In many ways, the story behind The Slumber Party Massacre is more interesting that what ended up on screen. The script was originally written as a parody of the slasher genre by Rita Mae Brown, a prominent feminist and lesbian writer, who today is best known for writing a series of novels where a woman solves mysteries with the help of her cat. Producer Roger Corman decided to film the script as a straight-forward horror movie. As director, he hired first-timer Amy Holden Jones, an editor and writer who went on to mainstream success in the 90s by writing “Indecent Proposal” and “Beethoven”. To take the job, Holden turned down the opportunity to edit “E.T.”

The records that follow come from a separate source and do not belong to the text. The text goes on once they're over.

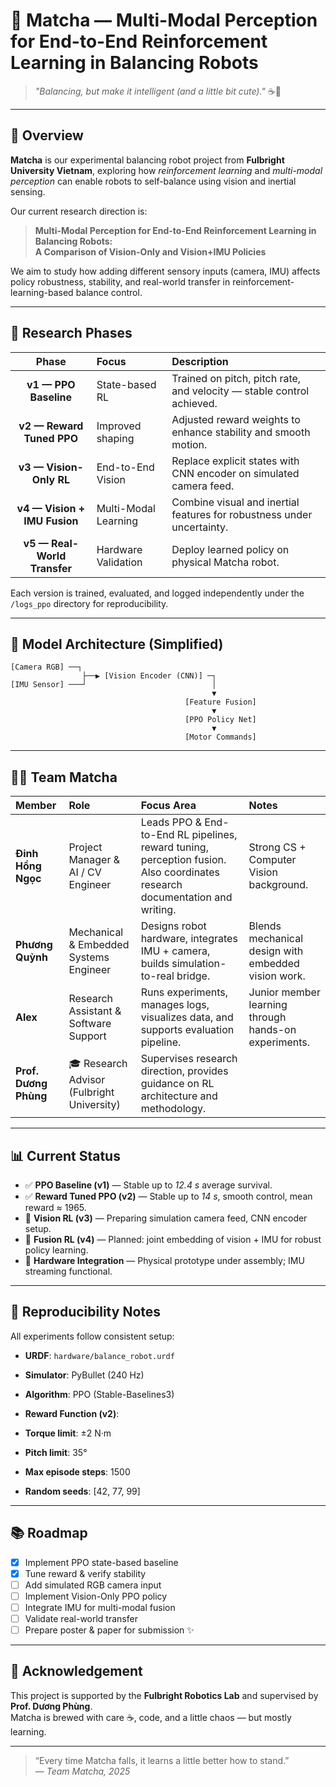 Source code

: # 🫶 Matcha — Multi-Modal Perception for End-to-End Reinforcement Learning in Balancing Robots

> *"Balancing, but make it intelligent (and a little bit cute)."* ☕🤖

---

## 🌱 Overview

**Matcha** is our experimental balancing robot project from **Fulbright University Vietnam**, exploring how *reinforcement learning* and *multi-modal perception* can enable robots to self-balance using vision and inertial sensing.

Our current research direction is:
> **Multi-Modal Perception for End-to-End Reinforcement Learning in Balancing Robots:  
A Comparison of Vision-Only and Vision+IMU Policies**

We aim to study how adding different sensory inputs (camera, IMU) affects policy robustness, stability, and real-world transfer in reinforcement-learning-based balance control.

---

## 🧩 Research Phases

| Phase | Focus | Description |
|:--:|:--|:--|
| **v1 — PPO Baseline** | State-based RL | Trained on pitch, pitch rate, and velocity — stable control achieved. |
| **v2 — Reward Tuned PPO** | Improved shaping | Adjusted reward weights to enhance stability and smooth motion. |
| **v3 — Vision-Only RL** | End-to-End Vision | Replace explicit states with CNN encoder on simulated camera feed. |
| **v4 — Vision + IMU Fusion** | Multi-Modal Learning | Combine visual and inertial features for robustness under uncertainty. |
| **v5 — Real-World Transfer** | Hardware Validation | Deploy learned policy on physical Matcha robot. |

Each version is trained, evaluated, and logged independently under the `/logs_ppo` directory for reproducibility.

---

## 🧠 Model Architecture (Simplified)

    [Camera RGB] ──┐
                    ├──▶ [Vision Encoder (CNN)] ─┐
    [IMU Sensor] ───┘                            │
                                                 ▼
                                           [Feature Fusion]
                                                 ▼
                                           [PPO Policy Net]
                                                 ▼
                                           [Motor Commands]

---

## 👩‍🔬 Team Matcha

| Member | Role | Focus Area | Notes |
|:--|:--|:--|:--|
| **Đinh Hồng Ngọc** | Project Manager & AI / CV Engineer | Leads PPO & End-to-End RL pipelines, reward tuning, perception fusion. Also coordinates research documentation and writing. | Strong CS + Computer Vision background. |
| **Phương Quỳnh** | Mechanical & Embedded Systems Engineer | Designs robot hardware, integrates IMU + camera, builds simulation-to-real bridge. | Blends mechanical design with embedded vision work. |
| **Alex** | Research Assistant & Software Support | Runs experiments, manages logs, visualizes data, and supports evaluation pipeline. | Junior member learning through hands-on experiments. |
| **Prof. Dương Phùng** | 🎓 Research Advisor (Fulbright University) | Supervises research direction, provides guidance on RL architecture and methodology. | |

---

## 📊 Current Status

- ✅ **PPO Baseline (v1)** — Stable up to *12.4 s* average survival.
- ✅ **Reward Tuned PPO (v2)** — Stable up to *14 s*, smooth control, mean reward ≈ 1965.
- 🚧 **Vision RL (v3)** — Preparing simulation camera feed, CNN encoder setup.
- 🧪 **Fusion RL (v4)** — Planned: joint embedding of vision + IMU for robust policy learning.
- 🔧 **Hardware Integration** — Physical prototype under assembly; IMU streaming functional.

---

## 🧾 Reproducibility Notes

All experiments follow consistent setup:
- **URDF**: `hardware/balance_robot.urdf`
- **Simulator**: PyBullet (240 Hz)
- **Algorithm**: PPO (Stable-Baselines3)
- **Reward Function (v2)**:

- **Torque limit**: ±2 N·m  
- **Pitch limit**: 35°  
- **Max episode steps**: 1500  
- **Random seeds**: [42, 77, 99]

---

## 📚 Roadmap

- [x] Implement PPO state-based baseline  
- [x] Tune reward & verify stability  
- [ ] Add simulated RGB camera input  
- [ ] Implement Vision-Only PPO policy  
- [ ] Integrate IMU for multi-modal fusion  
- [ ] Validate real-world transfer  
- [ ] Prepare poster & paper for submission ✨  

---

## 🧡 Acknowledgement

This project is supported by the **Fulbright Robotics Lab** and supervised by **Prof. Dương Phùng**.  
Matcha is brewed with care ☕, code, and a little chaos — but mostly learning.

---

> “Every time Matcha falls, it learns a little better how to stand.”  
> — *Team Matcha, 2025*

The film retains only a wisp of the parody it was written as; for the most part it plays out like any other “Halloween” knock-off of the early 80s. A girls’ basketball team is having a sleepover, a homicidal manic has escaped from prison, and jump scare cats litter every closet and dark path, ready to leap when the ominous music swells. The paint-by-numbers structure of the slasher movie doesn’t entirely eliminate all of the subversive elements, though. There’s a running theme of voyeurism and the male (and sometimes female) gaze that is played out both by the camera and by the characters. During the requisite shower scene, the camera pans up and down the naked bodies of the girls, lingering just a bit too long on the t and a in a way that is so deliberate that it draws attention to the fact that providing nude female flesh to leer at is just another box to check for this type of movie. The voyeurism theme continues with boys watching through a window as the girls casually change into their pajamas, a few female characters flipping through a Playgirl and ogling naked men, and of course, the killer, lurking in the background in a van, watching the characters and waiting for his moment.
The most obvious element of parody that made it into the film comes from the killer’s weapon of choice: a foot-long drill which he tends to hold near his crotch, just in case anyone was having trouble picking up on the metaphor. The killer, who has the phallic-tastic name Russ Thorn, never sexually assaults any of his victims but the one time he speaks in the movie he sounds like a rapist straight from a Lifetime movie, “You know you want it. You love it”. At the end he is symbolically castrated when the final girl swings a knife and chops off his drill bit.
When it was released, it’s likely that most of the subversive parts of Slumber Party Massacre flew right over the heads of its intended audience. They came to the movie expecting boobs and blood and they got both, in copious amounts. Slumber Party Massacre is reasonably entertaining, but it’s no forgotten classic. It’s so genre-bound that most of the movie plays as nothing more than a textbook example of the first wave of the slasher boom. Where it gets interesting is the fact that it’s an example of a female creative team working within the framework of a style that was (and for the most part, still is) made almost exclusively by and for men. While it’s not quite the feminist parody it could have been, The Slumber Party Massacre comes from a unique enough place to make it one of the most notable slasher movies of its time.